Mike Krieger acknowledges a dual emotion among top engineers: immense excitement about their new leverage with AI, but also a genuine sadness for the disappearing craft of coding. The experience of dreaming about a code problem and waking up with an elegant solution is fading.
Krieger highlights a new paradigm where he delegates multi-hour tasks to the AI before bed. The model autonomously handles obstacles, like a service outage, by building temporary scaffolds and then completing the original task when the service returns.
For tasks too complex for a single prompt, Krieger uses "dynamic workflows." This involves designing a multi-step plan (e.g., understand, spec, translate, test) which the AI executes autonomously. This allowed Fable to port a complex Python project to TypeScript over a weekend.
Despite access to the powerful Fable model, Mike Krieger finds it's "overkill" for simple queries like sports scores. He deliberately uses the faster, less "thoughtful" Sonnet model on his phone, highlighting the need for a "model fleet" approach for different tasks.
A key advancement in Fable is its ability to exercise judgment. When receiving feedback from a human or another AI, it can analyze the suggestion and disagree, explaining why its original approach is better for the given context, thus mimicking a senior collaborator.
Advanced AI models are closing the gap between intent and execution for non-coders. Mike Krieger cites a recruiter at Anthropic who, for the first time, could build a tool from her imagination, then iterate on and deploy it to her entire organization without engineering support.
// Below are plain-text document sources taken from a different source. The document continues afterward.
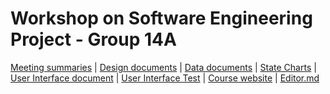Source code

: 

# Workshop on Software Engineering Project - Group 14A

[Meeting summaries](https://docs.google.com/document/d/1M502Vx5TxuQTj16r9w04SnjAGN6pvzvBHm3LmCXldtg/edit?usp=sharing "Meeting summaries") | [Design documents](https://docs.google.com/document/d/11Ss6_judht9GdxOtThkqoeHSnHHVwOaFPSBxoLhgcpI/edit?usp=sharing "Design documents") | 
[Data documents](https://docs.google.com/document/d/1UVsgC47uSvbf2bAviE3i_3NVTepYDGI39rVhpnGLN8g/edit?usp=sharing "Data Load documents") |
[State Charts](https://docs.google.com/document/d/16faDfjXgsPIPIJHhf8jH1SCpbIS6tBqh7ewf-GgDuVk/edit?usp=sharing "State Charts Documents") |
[User Interface document](https://docs.google.com/document/d/1iw3vOiDLRmHssTqJdnMa_2ZjcQp9Ef7qEqcdDuV7z80/edit?usp=sharing "User Interface document") |
[User Interface Test](https://docs.google.com/document/d/1BKjranamQMY_gDYHm-g1218WmsDIcbYzmFYiWq5PJFI/edit?usp=sharing "user tests document") |
[Course website](https://www.cs.bgu.ac.il/~wsep202/Main "Course website") | [Editor.md](https://pandao.github.io/editor.md/en.html "Editor.md")


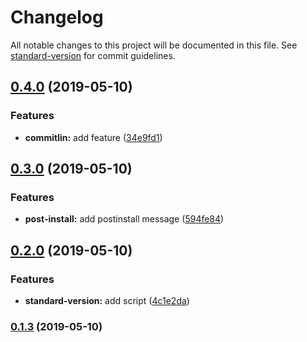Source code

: # Changelog

All notable changes to this project will be documented in this file. See [standard-version](https://github.com/conventional-changelog/standard-version) for commit guidelines.

## [0.4.0](https://github.com/IvanSotelo/VueCursor/compare/v0.3.0...v0.4.0) (2019-05-10)


### Features

* **commitlin:** add feature ([34e9fd1](https://github.com/IvanSotelo/VueCursor/commit/34e9fd1))



## [0.3.0](https://github.com/IvanSotelo/VueCursor/compare/v0.2.0...v0.3.0) (2019-05-10)


### Features

* **post-install:** add postinstall message ([594fe84](https://github.com/IvanSotelo/VueCursor/commit/594fe84))



## [0.2.0](https://github.com/IvanSotelo/VueCursor/compare/v0.1.3...v0.2.0) (2019-05-10)


### Features

* **standard-version:** add script ([4c1e2da](https://github.com/IvanSotelo/VueCursor/commit/4c1e2da))



### [0.1.3](https://github.com/IvanSotelo/VueCursor/compare/v0.1.2...v0.1.3) (2019-05-10)
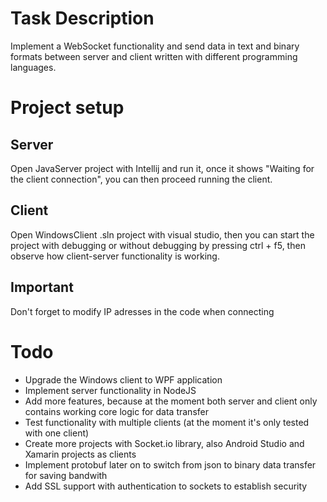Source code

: # Task Description
Implement a WebSocket functionality and send data in text and binary formats between server and client written with different programming languages.

# Project setup

## Server
Open JavaServer project with Intellij and run it, once it shows "Waiting for the client connection", you can then proceed running the client.

## Client
Open WindowsClient .sln project with visual studio, then you can start the project with debugging or without debugging by pressing ctrl + f5, then observe how client-server functionality is working.

## Important
Don't forget to modify IP adresses in the code when connecting

# Todo
* Upgrade the Windows client to WPF application
* Implement server functionality in NodeJS
* Add more features, because at the moment both server and client only contains working core logic for data transfer
* Test functionality with multiple clients (at the moment it's only tested with one client)
* Create more projects with Socket.io library, also Android Studio and Xamarin projects as clients
* Implement protobuf later on to switch from json to binary data transfer for saving bandwith
* Add SSL support with authentication to sockets to establish security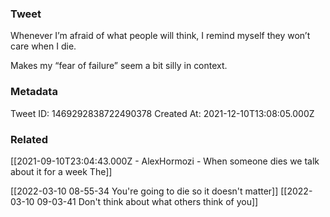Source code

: ### Tweet
Whenever I’m afraid of what people will think, I remind myself they won’t care when I die.

Makes my “fear of failure” seem a bit silly in context.

### Metadata
Tweet ID: 1469292838722490378
Created At: 2021-12-10T13:08:05.000Z

### Related
[[2021-09-10T23:04:43.000Z - AlexHormozi - When someone dies we talk about it for a week The]]

[[2022-03-10 08-55-34 You're going to die so it doesn't matter]]
[[2022-03-10 09-03-41 Don't think about what others think of you]]
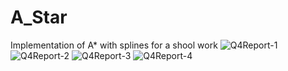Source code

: # A_Star
 Implementation of A* with splines  for a shool work
![Q4Report-1](https://github.com/Chiasera/A_Star/assets/70693638/d65eff97-9631-4758-b65e-0766624b5e7e)
![Q4Report-2](https://github.com/Chiasera/A_Star/assets/70693638/1424a166-0bd0-43d5-9b75-3894fa80b7a5)
![Q4Report-3](https://github.com/Chiasera/A_Star/assets/70693638/46f45e1c-c766-460c-b1e8-e389e7b87ece)
![Q4Report-4](https://github.com/Chiasera/A_Star/assets/70693638/9b51a262-2834-4f8a-ad34-2eca6a574011)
Krieger demonstrates an "agent-native architecture" where the AI isn't just a feature but can directly modify the application's source code. A long-press on a chat button allows him to request features, which the AI then implements, builds, and deploys.
Instagram Co-founder Mike Krieger says the engineer's role is evolving. The satisfaction of elegantly solving a problem in code is being replaced by the ability to manage AI teammates, define high-level architecture, verify outputs, and handle production incidents—skills that are more about orchestration than implementation.
To trust AI-generated code, Krieger’s team requires pull requests to include visual proof, such as a "full screenshot gallery of the full UI." This allows human reviewers to quickly spot issues in error states or animations that code review alone would miss, tightening the development loop.